**** RECORDS SHOWN ****

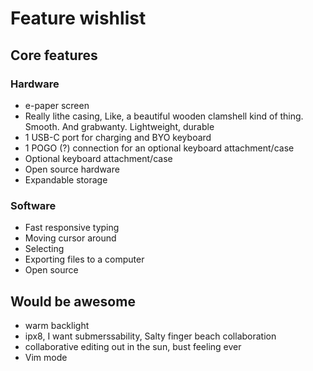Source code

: # Feature wishlist

## Core features
 
### Hardware

* e-paper screen
* Really lithe casing, Like, a beautiful wooden clamshell kind of thing. Smooth. And grabwanty. Lightweight, durable
* 1 USB-C port for charging and BYO keyboard
* 1 POGO (?) connection for an optional keyboard attachment/case
* Optional keyboard attachment/case
* Open source hardware
* Expandable storage

### Software

* Fast responsive typing
* Moving cursor around
* Selecting
* Exporting files to a computer
* Open source


## Would be awesome

* warm backlight
* ipx8, I want submerssability, Salty finger beach collaboration
* collaborative editing out in the sun, bust feeling ever
* Vim mode

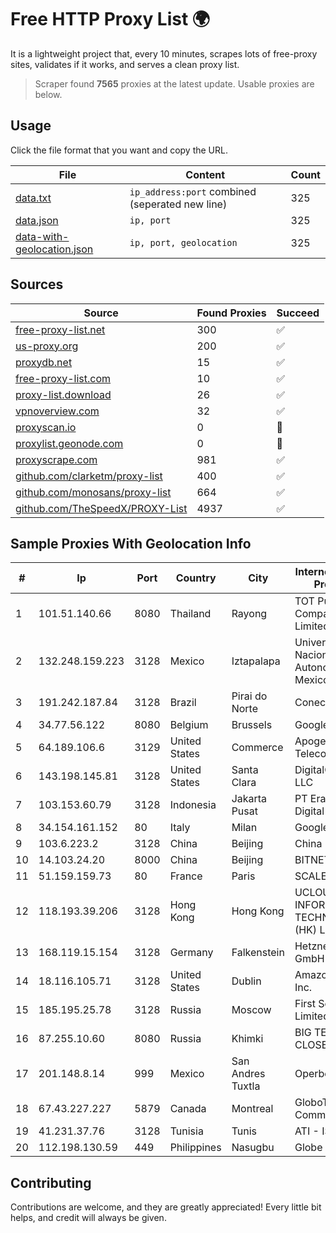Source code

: 
# Free HTTP Proxy List 🌍

It is a lightweight project that, every 10 minutes, scrapes lots of free-proxy sites, validates if it works, and serves a clean proxy list.


> Scraper found **7565** proxies at the latest update. Usable proxies are below.

## Usage

Click the file format that you want and copy the URL.


|File|Content|Count|
|----|-------|-----|
|[data.txt](https://raw.githubusercontent.com/themiralay/Proxy-List-World/master/data.txt)|`ip_address:port` combined (seperated new line)|325|
|[data.json](https://raw.githubusercontent.com/themiralay/Proxy-List-World/master/data.json)|`ip, port`|325|
|[data-with-geolocation.json](https://raw.githubusercontent.com/themiralay/Proxy-List-World/master/data-with-geolocation.json)|`ip, port, geolocation`|325|

## Sources

|Source|Found Proxies|Succeed|
|------|-------------|-------|
|[free-proxy-list.net](https://free-proxy-list.net)|300|✅|
|[us-proxy.org](https://www.us-proxy.org)|200|✅|
|[proxydb.net](http://proxydb.net)|15|✅|
|[free-proxy-list.com](https://free-proxy-list.com/?page=&port=&type%5B%5D=http&type%5B%5D=https&up_time=0&search=Search)|10|✅|
|[proxy-list.download](https://www.proxy-list.download/HTTP)|26|✅|
|[vpnoverview.com](https://vpnoverview.com/privacy/anonymous-browsing/free-proxy-servers)|32|✅|
|[proxyscan.io](https://www.proxyscan.io)|0|🚫|
|[proxylist.geonode.com](https://proxylist.geonode.com/api/proxy-list?limit=300&page=1&sort_by=lastChecked&sort_type=desc&protocols=http,https)|0|🚫|
|[proxyscrape.com](https://api.proxyscrape.com/v2/?request=displayproxies&protocol=http&timeout=10000&country=all&ssl=all&anonymity=all)|981|✅|
|[github.com/clarketm/proxy-list](https://raw.githubusercontent.com/clarketm/proxy-list/master/proxy-list-raw.txt)|400|✅|
|[github.com/monosans/proxy-list](https://raw.githubusercontent.com/monosans/proxy-list/main/proxies/http.txt)|664|✅|
|[github.com/TheSpeedX/PROXY-List](https://raw.githubusercontent.com/TheSpeedX/PROXY-List/master/http.txt)|4937|✅|


## Sample Proxies With Geolocation Info

|#|Ip|Port|Country|City|Internet Service Provider|
|-|--|----|-------|----|-------------------------|
|1|101.51.140.66|8080|Thailand|Rayong|TOT Public Company Limited|
|2|132.248.159.223|3128|Mexico|Iztapalapa|Universidad Nacional Autonoma de Mexico|
|3|191.242.187.84|3128|Brazil|Pirai do Norte|Conect Telecom|
|4|34.77.56.122|8080|Belgium|Brussels|Google LLC|
|5|64.189.106.6|3129|United States|Commerce|Apogee Telecom Inc.|
|6|143.198.145.81|3128|United States|Santa Clara|DigitalOcean, LLC|
|7|103.153.60.79|3128|Indonesia|Jakarta Pusat|PT Era Awan Digital|
|8|34.154.161.152|80|Italy|Milan|Google LLC|
|9|103.6.223.2|3128|China|Beijing|China Unicom|
|10|14.103.24.20|8000|China|Beijing|BITNET|
|11|51.159.159.73|80|France|Paris|SCALEWAY|
|12|118.193.39.206|3128|Hong Kong|Hong Kong|UCLOUD INFORMATION TECHNOLOGY (HK) LIMITED|
|13|168.119.15.154|3128|Germany|Falkenstein|Hetzner Online GmbH|
|14|18.116.105.71|3128|United States|Dublin|Amazon.com, Inc.|
|15|185.195.25.78|3128|Russia|Moscow|First Server Limited|
|16|87.255.10.60|8080|Russia|Khimki|BIG TELECOM CLOSED JSC|
|17|201.148.8.14|999|Mexico|San Andres Tuxtla|Operbes|
|18|67.43.227.227|5879|Canada|Montreal|GloboTech Communications|
|19|41.231.37.76|3128|Tunisia|Tunis|ATI - ISP|
|20|112.198.130.59|449|Philippines|Nasugbu|Globe Telecom|



## Contributing

Contributions are welcome, and they are greatly appreciated! Every
little bit helps, and credit will always be given.

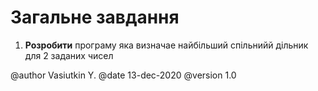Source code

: # Загальне завдання

1. **Розробити** програму яка визначае найбільший спільнийй дільник для 2 заданих чисел

@author Vasiutkin Y.
@date 13-dec-2020
@version 1.0

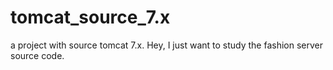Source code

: tomcat_source_7.x
=================

a project with source tomcat 7.x. Hey, I just want to study the fashion server source code.

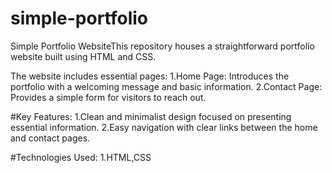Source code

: # simple-portfolio

Simple Portfolio WebsiteThis repository houses a straightforward portfolio website built using HTML and CSS.

The website includes essential pages:
       1.Home Page: Introduces the portfolio with a welcoming message and basic information.
       2.Contact Page: Provides a simple form for visitors to reach out.

#Key Features:
       1.Clean and minimalist design focused on presenting essential information.
       2.Easy navigation with clear links between the home and contact pages.

#Technologies Used:
        1.HTML,CSS
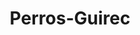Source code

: ---
guid: "04c325ca29e2"
title: "Perros-Guirec"
latlng: "48.815531, -3.444848"
youtubeId: "k-JcKnqO3h4" 
---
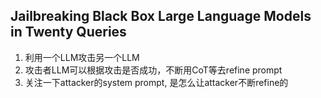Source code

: ## Jailbreaking Black Box Large Language Models in Twenty Queries
1. 利用一个LLM攻击另一个LLM
2. 攻击者LLM可以根据攻击是否成功，不断用CoT等去refine prompt
3. 关注一下attacker的system prompt, 是怎么让attacker不断refine的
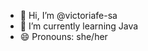 - 👋 Hi, I’m @victoriafe-sa
- 🌱 I’m currently learning Java
- 😄 Pronouns: she/her

<!---
victoriafe-sa/victoriafe-sa is a ✨ special ✨ repository because its `README.md` (this file) appears on your GitHub profile.
You can click the Preview link to take a look at your changes.
--->
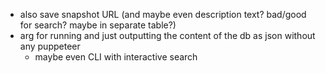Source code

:- also save snapshot URL (and maybe even description text? bad/good for search? maybe in separate table?)
- arg for running and just outputting the content of the db as json without any puppeteer
  - maybe even CLI with interactive search
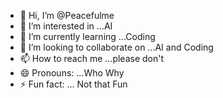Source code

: - 👋 Hi, I’m @Peacefulme
- 👀 I’m interested in ...AI
- 🌱 I’m currently learning ...Coding
- 💞️ I’m looking to collaborate on ...AI and Coding
- 📫 How to reach me ...please don't
- 😄 Pronouns: ...Who Why
- ⚡ Fun fact: ... Not that Fun

<!---
Peacefulme/Peacefulme is a ✨ special ✨ repository because its `README.md` (this file) appears on your GitHub profile.
You can click the Preview link to take a look at your changes.
--->
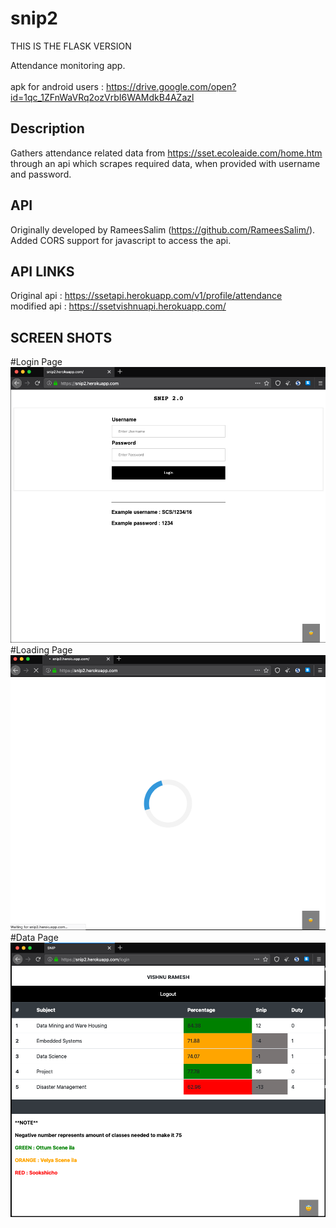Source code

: # snip2
THIS IS THE FLASK VERSION

Attendance monitoring app.<br><br>
apk for android users : https://drive.google.com/open?id=1qc_1ZFnWaVRq2ozVrbI6WAMdkB4AZazl  

## Description
Gathers attendance related data from https://sset.ecoleaide.com/home.htm through an api which scrapes required data, when provided with username and password.

## API
Originally developed by RameesSalim (https://github.com/RameesSalim/).<br>
Added CORS support for javascript to access the api.
## API LINKS
Original api : https://ssetapi.herokuapp.com/v1/profile/attendance <br>
modified api : https://ssetvishnuapi.herokuapp.com/

## SCREEN SHOTS
#Login Page
![github-medium](screen_shots/index_page.png)
#Loading Page
![github-medium](screen_shots/loading_page.png)
#Data Page
![github-medium](screen_shots/attendance_page.png)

****

> _TASK TO CARRY OUT_:
Across the records above, show each line containing the word "json".

> _ANSWER SPACE_:
|[data.json](https://raw.githubusercontent.com/themiralay/Proxy-List-World/master/data.json)|`ip, port`|325|
|[data-with-geolocation.json](https://raw.githubusercontent.com/themiralay/Proxy-List-World/master/data-with-geolocation.json)|`ip, port, geolocation`|325|
- arg for running and just outputting the content of the db as json without any puppeteer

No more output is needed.